What this task involves
Check every line of the entries for "absence", and copy the lines that hold it.

(Stored data entries)

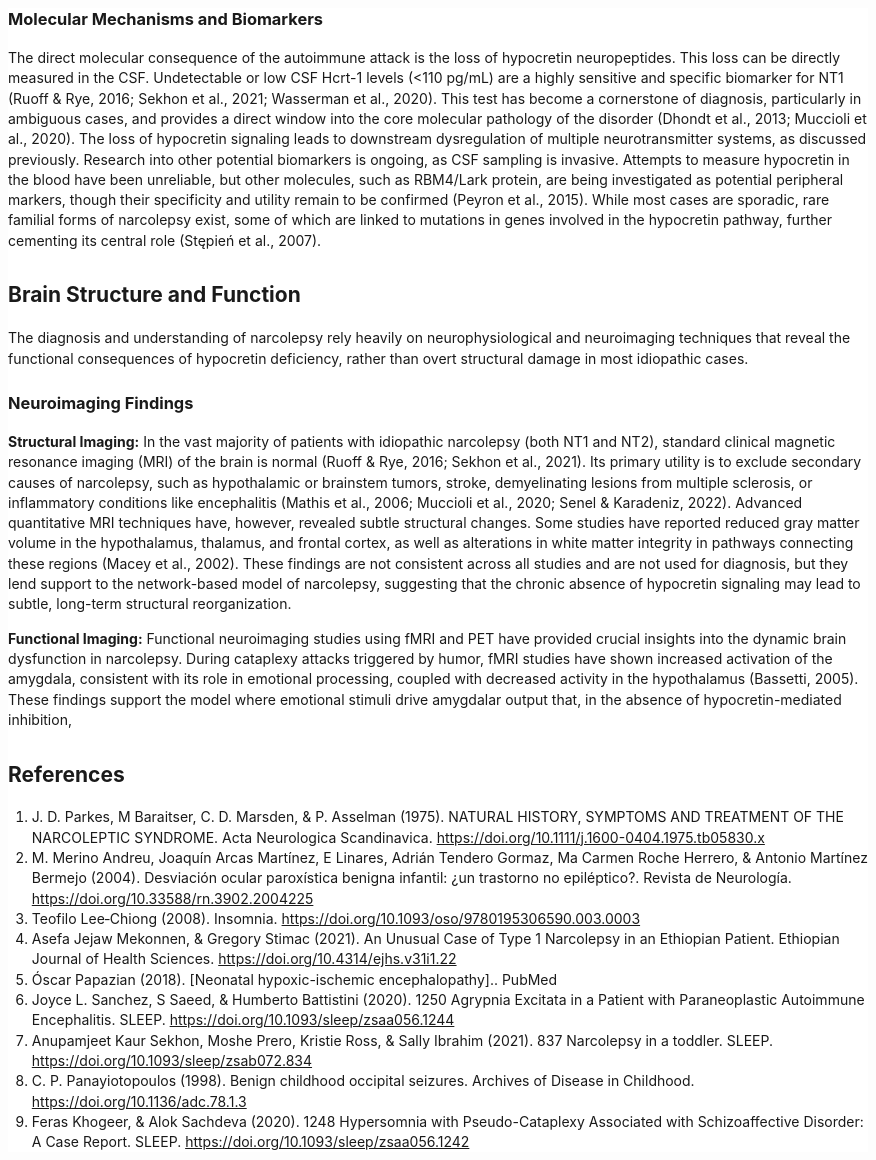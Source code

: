 ### Molecular Mechanisms and Biomarkers

The direct molecular consequence of the autoimmune attack is the loss of hypocretin neuropeptides. This loss can be directly measured in the CSF. Undetectable or low CSF Hcrt-1 levels (<110 pg/mL) are a highly sensitive and specific biomarker for NT1 (Ruoff & Rye, 2016; Sekhon et al., 2021; Wasserman et al., 2020). This test has become a cornerstone of diagnosis, particularly in ambiguous cases, and provides a direct window into the core molecular pathology of the disorder (Dhondt et al., 2013; Muccioli et al., 2020). The loss of hypocretin signaling leads to downstream dysregulation of multiple neurotransmitter systems, as discussed previously. Research into other potential biomarkers is ongoing, as CSF sampling is invasive. Attempts to measure hypocretin in the blood have been unreliable, but other molecules, such as RBM4/Lark protein, are being investigated as potential peripheral markers, though their specificity and utility remain to be confirmed (Peyron et al., 2015). While most cases are sporadic, rare familial forms of narcolepsy exist, some of which are linked to mutations in genes involved in the hypocretin pathway, further cementing its central role (Stępień et al., 2007).

## Brain Structure and Function

The diagnosis and understanding of narcolepsy rely heavily on neurophysiological and neuroimaging techniques that reveal the functional consequences of hypocretin deficiency, rather than overt structural damage in most idiopathic cases.

### Neuroimaging Findings

**Structural Imaging:** In the vast majority of patients with idiopathic narcolepsy (both NT1 and NT2), standard clinical magnetic resonance imaging (MRI) of the brain is normal (Ruoff & Rye, 2016; Sekhon et al., 2021). Its primary utility is to exclude secondary causes of narcolepsy, such as hypothalamic or brainstem tumors, stroke, demyelinating lesions from multiple sclerosis, or inflammatory conditions like encephalitis (Mathis et al., 2006; Muccioli et al., 2020; Senel & Karadeniz, 2022). Advanced quantitative MRI techniques have, however, revealed subtle structural changes. Some studies have reported reduced gray matter volume in the hypothalamus, thalamus, and frontal cortex, as well as alterations in white matter integrity in pathways connecting these regions (Macey et al., 2002). These findings are not consistent across all studies and are not used for diagnosis, but they lend support to the network-based model of narcolepsy, suggesting that the chronic absence of hypocretin signaling may lead to subtle, long-term structural reorganization.

**Functional Imaging:** Functional neuroimaging studies using fMRI and PET have provided crucial insights into the dynamic brain dysfunction in narcolepsy. During cataplexy attacks triggered by humor, fMRI studies have shown increased activation of the amygdala, consistent with its role in emotional processing, coupled with decreased activity in the hypothalamus (Bassetti, 2005). These findings support the model where emotional stimuli drive amygdalar output that, in the absence of hypocretin-mediated inhibition,

## References

1. J. D. Parkes, M Baraitser, C. D. Marsden, & P. Asselman (1975). NATURAL HISTORY, SYMPTOMS AND TREATMENT OF THE NARCOLEPTIC SYNDROME. Acta Neurologica Scandinavica. https://doi.org/10.1111/j.1600-0404.1975.tb05830.x
2. M. Merino Andreu, Joaquín Arcas Martínez, E Linares, Adrián Tendero Gormaz, Ma Carmen Roche Herrero, & Antonio Martínez Bermejo (2004). Desviación ocular paroxística benigna infantil: ¿un trastorno no epiléptico?. Revista de Neurología. https://doi.org/10.33588/rn.3902.2004225
3. Teofilo Lee‐Chiong (2008). Insomnia. https://doi.org/10.1093/oso/9780195306590.003.0003
4. Asefa Jejaw Mekonnen, & Gregory Stimac (2021). An Unusual Case of Type 1 Narcolepsy in an Ethiopian Patient. Ethiopian Journal of Health Sciences. https://doi.org/10.4314/ejhs.v31i1.22
5. Óscar Papazian (2018). [Neonatal hypoxic-ischemic encephalopathy].. PubMed
6. Joyce L. Sanchez, S Saeed, & Humberto Battistini (2020). 1250 Agrypnia Excitata in a Patient with Paraneoplastic Autoimmune Encephalitis. SLEEP. https://doi.org/10.1093/sleep/zsaa056.1244
7. Anupamjeet Kaur Sekhon, Moshe Prero, Kristie Ross, & Sally Ibrahim (2021). 837 Narcolepsy in a toddler. SLEEP. https://doi.org/10.1093/sleep/zsab072.834
8. C. P. Panayiotopoulos (1998). Benign childhood occipital seizures. Archives of Disease in Childhood. https://doi.org/10.1136/adc.78.1.3
9. Feras Khogeer, & Alok Sachdeva (2020). 1248 Hypersomnia with Pseudo-Cataplexy Associated with Schizoaffective Disorder: A Case Report. SLEEP. https://doi.org/10.1093/sleep/zsaa056.1242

Response to this exercise
**Structural Imaging:** In the vast majority of patients with idiopathic narcolepsy (both NT1 and NT2), standard clinical magnetic resonance imaging (MRI) of the brain is normal (Ruoff & Rye, 2016; Sekhon et al., 2021). Its primary utility is to exclude secondary causes of narcolepsy, such as hypothalamic or brainstem tumors, stroke, demyelinating lesions from multiple sclerosis, or inflammatory conditions like encephalitis (Mathis et al., 2006; Muccioli et al., 2020; Senel & Karadeniz, 2022). Advanced quantitative MRI techniques have, however, revealed subtle structural changes. Some studies have reported reduced gray matter volume in the hypothalamus, thalamus, and frontal cortex, as well as alterations in white matter integrity in pathways connecting these regions (Macey et al., 2002). These findings are not consistent across all studies and are not used for diagnosis, but they lend support to the network-based model of narcolepsy, suggesting that the chronic absence of hypocretin signaling may lead to subtle, long-term structural reorganization.
**Functional Imaging:** Functional neuroimaging studies using fMRI and PET have provided crucial insights into the dynamic brain dysfunction in narcolepsy. During cataplexy attacks triggered by humor, fMRI studies have shown increased activation of the amygdala, consistent with its role in emotional processing, coupled with decreased activity in the hypothalamus (Bassetti, 2005). These findings support the model where emotional stimuli drive amygdalar output that, in the absence of hypocretin-mediated inhibition,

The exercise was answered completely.